Blog World Expo 2008

When Science of Blogging first went live one of the first comments we received was from the well-known pseudonymous science blogger Drug Monkey, who said that:

One of the mission critical assignments is to figure out how to show real-world impact of blogging. Traffic numbers are insufficient to convince a traditional audience. How to make the determination of impact easier, consistent and valid?

One of the main reasons that Peter and I started Science of Blogging was because we’ve seen that it has a lot of value for us personally.  It’s been a useful way to promote our research and network with others, but DM has a point – simply telling someone that your post got X number of hits doesn’t really convey the benefits of blogging.  But I’m not sure that we will ever have an Impact Factor-like metric that will allow people to easily quantify just how effective an individual blog is.  We could certainly create one based on some combination of comments, incoming links, and viewers per post (or google rankings, etc), but I’m skeptical that it would ever be used in performance reviews or the like.  It would be terrific if it did, but I just don’t see it happening.  If people don’t see value in blog traffic stats, I don’t think they’re going to value any other blog-related metric either.

Instead, since we are all researchers anyway, I think it makes sense to do the studies to see whether blogging about a topic can help achieve hard outcomes that are already valued.  For example, does blogging about a journal article increase the number of downloads or citations that it receives?  Does it increase the likelihood that health-care professionals will perform an evidence-based treatment, or avoid a non-evidence-based treatment?  Does it help individuals to adopt healthier behaviours?

These are the things that will convince people that blogging is worth the effort.  And since we’re all researchers, it really wouldn’t be that hard to actually start to measure these things.

Here’s an example of an RCT that would be tremendously useful in determining the value of blogging in terms of increasing paper downloads and citations, and would cost absolutely no money to perform.  Select 30 papers from a wide range of academic disciplines, all of which are at least 5 years old and have less than 3 citations (e.g. if they aren’t cited much now, it’s unlikely that they ever will be).  Randomly select 15 of these articles, and ask for volunteers from among the 1000+ active bloggers on Researchblogging.org who are willing to blog about the papers relevant to their discipline.  Then, track the number of downloads and citations for the blogged and non-blogged papers over a period of several years, to see if there is a difference between the two groups.
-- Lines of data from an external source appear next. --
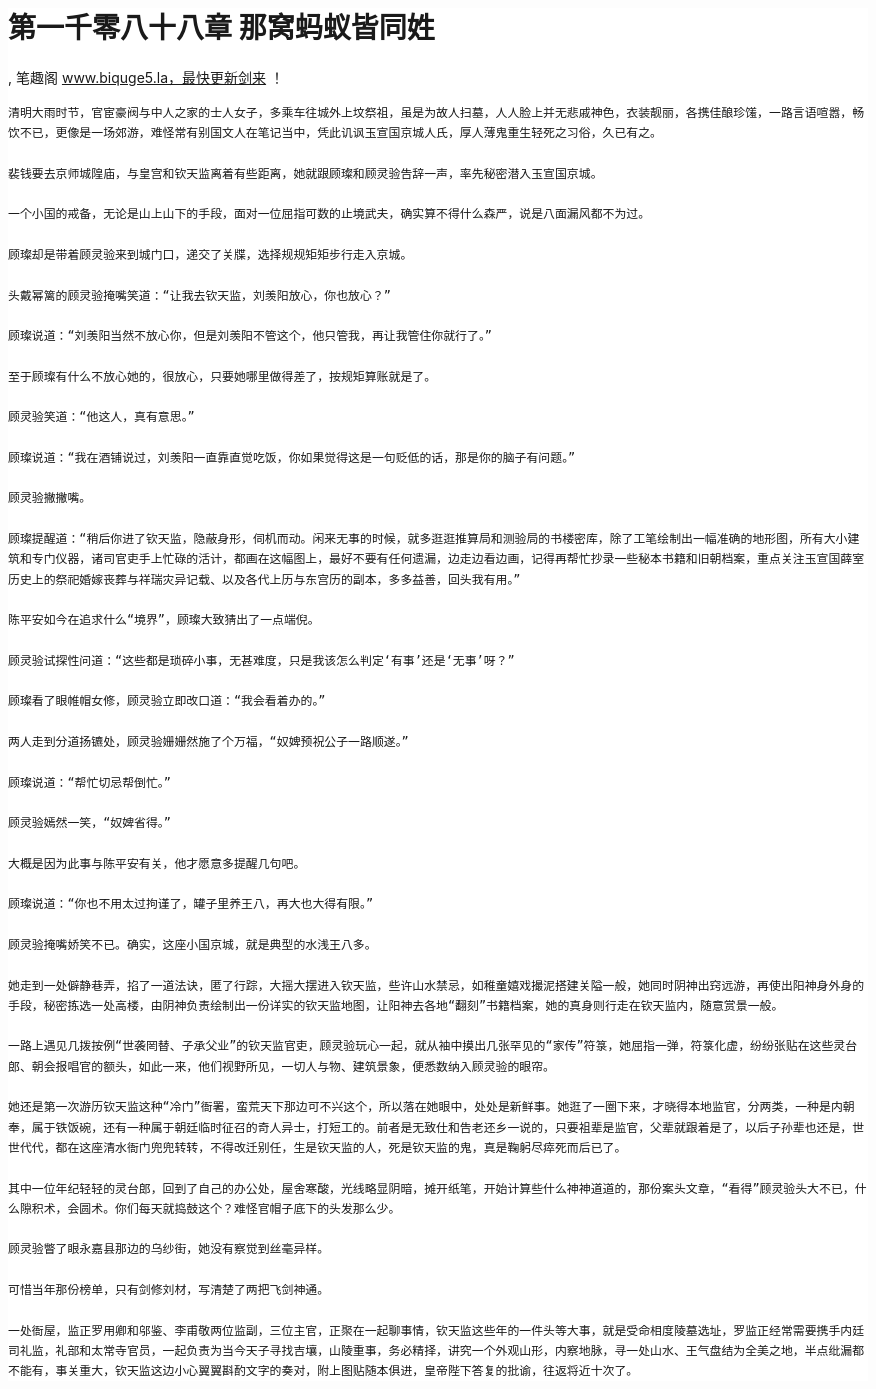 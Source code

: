# 第一千零八十八章 那窝蚂蚁皆同姓
, 笔趣阁 www.biquge5.la，最快更新剑来 ！

    清明大雨时节，官宦豪阀与中人之家的士人女子，多乘车往城外上坟祭祖，虽是为故人扫墓，人人脸上并无悲戚神色，衣装靓丽，各携佳酿珍馐，一路言语喧嚣，畅饮不已，更像是一场郊游，难怪常有别国文人在笔记当中，凭此讥讽玉宣国京城人氏，厚人薄鬼重生轻死之习俗，久已有之。

    裴钱要去京师城隍庙，与皇宫和钦天监离着有些距离，她就跟顾璨和顾灵验告辞一声，率先秘密潜入玉宣国京城。

    一个小国的戒备，无论是山上山下的手段，面对一位屈指可数的止境武夫，确实算不得什么森严，说是八面漏风都不为过。

    顾璨却是带着顾灵验来到城门口，递交了关牒，选择规规矩矩步行走入京城。

    头戴幂篱的顾灵验掩嘴笑道：“让我去钦天监，刘羡阳放心，你也放心？”

    顾璨说道：“刘羡阳当然不放心你，但是刘羡阳不管这个，他只管我，再让我管住你就行了。”

    至于顾璨有什么不放心她的，很放心，只要她哪里做得差了，按规矩算账就是了。

    顾灵验笑道：“他这人，真有意思。”

    顾璨说道：“我在酒铺说过，刘羡阳一直靠直觉吃饭，你如果觉得这是一句贬低的话，那是你的脑子有问题。”

    顾灵验撇撇嘴。

    顾璨提醒道：“稍后你进了钦天监，隐蔽身形，伺机而动。闲来无事的时候，就多逛逛推算局和测验局的书楼密库，除了工笔绘制出一幅准确的地形图，所有大小建筑和专门仪器，诸司官吏手上忙碌的活计，都画在这幅图上，最好不要有任何遗漏，边走边看边画，记得再帮忙抄录一些秘本书籍和旧朝档案，重点关注玉宣国薛室历史上的祭祀婚嫁丧葬与祥瑞灾异记载、以及各代上历与东宫历的副本，多多益善，回头我有用。”

    陈平安如今在追求什么“境界”，顾璨大致猜出了一点端倪。

    顾灵验试探性问道：“这些都是琐碎小事，无甚难度，只是我该怎么判定‘有事’还是‘无事’呀？”

    顾璨看了眼帷帽女修，顾灵验立即改口道：“我会看着办的。”

    两人走到分道扬镳处，顾灵验姗姗然施了个万福，“奴婢预祝公子一路顺遂。”

    顾璨说道：“帮忙切忌帮倒忙。”

    顾灵验嫣然一笑，“奴婢省得。”

    大概是因为此事与陈平安有关，他才愿意多提醒几句吧。

    顾璨说道：“你也不用太过拘谨了，罐子里养王八，再大也大得有限。”

    顾灵验掩嘴娇笑不已。确实，这座小国京城，就是典型的水浅王八多。

    她走到一处僻静巷弄，掐了一道法诀，匿了行踪，大摇大摆进入钦天监，些许山水禁忌，如稚童嬉戏撮泥搭建关隘一般，她同时阴神出窍远游，再使出阳神身外身的手段，秘密拣选一处高楼，由阴神负责绘制出一份详实的钦天监地图，让阳神去各地“翻刻”书籍档案，她的真身则行走在钦天监内，随意赏景一般。

    一路上遇见几拨按例“世袭罔替、子承父业”的钦天监官吏，顾灵验玩心一起，就从袖中摸出几张罕见的“家传”符箓，她屈指一弹，符箓化虚，纷纷张贴在这些灵台郎、朝会报唱官的额头，如此一来，他们视野所见，一切人与物、建筑景象，便悉数纳入顾灵验的眼帘。

    她还是第一次游历钦天监这种“冷门”衙署，蛮荒天下那边可不兴这个，所以落在她眼中，处处是新鲜事。她逛了一圈下来，才晓得本地监官，分两类，一种是内朝奉，属于铁饭碗，还有一种属于朝廷临时征召的奇人异士，打短工的。前者是无致仕和告老还乡一说的，只要祖辈是监官，父辈就跟着是了，以后子孙辈也还是，世世代代，都在这座清水衙门兜兜转转，不得改迁别任，生是钦天监的人，死是钦天监的鬼，真是鞠躬尽瘁死而后已了。

    其中一位年纪轻轻的灵台郎，回到了自己的办公处，屋舍寒酸，光线略显阴暗，摊开纸笔，开始计算些什么神神道道的，那份案头文章，“看得”顾灵验头大不已，什么隙积术，会圆术。你们每天就捣鼓这个？难怪官帽子底下的头发那么少。

    顾灵验瞥了眼永嘉县那边的乌纱街，她没有察觉到丝毫异样。

    可惜当年那份榜单，只有剑修刘材，写清楚了两把飞剑神通。

    一处衙屋，监正罗用卿和邬鉴、李甫敬两位监副，三位主官，正聚在一起聊事情，钦天监这些年的一件头等大事，就是受命相度陵墓选址，罗监正经常需要携手内廷司礼监，礼部和太常寺官员，一起负责为当今天子寻找吉壤，山陵重事，务必精择，讲究一个外观山形，内察地脉，寻一处山水、王气盘结为全美之地，半点纰漏都不能有，事关重大，钦天监这边小心翼翼斟酌文字的奏对，附上图贴随本俱进，皇帝陛下答复的批谕，往返将近十次了。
We could even do something similar using papers in the PLoS journals as a convenience sample – are the PLoS papers that have been discussed in blogs downloaded and cited more often?  This could be potentially biased (I’m assuming that the papers that get blogged about are probably more interesting or novel, which would make them more likely to get cited as well), but the data is freely available for anyone with a summer student with time to kill.

I know there are a million and one qualitative studies that could also be done in this area, and I’ve participated in a few myself.  But lots of people (myself included) like to see hard numbers, and it really wouldn’t be very hard to get them. Seriously, why isn’t the science blogging community doing this?  If I’m just ignorant of the research, please tell me.  And if it really doesn’t exist, then why don’t we get it going?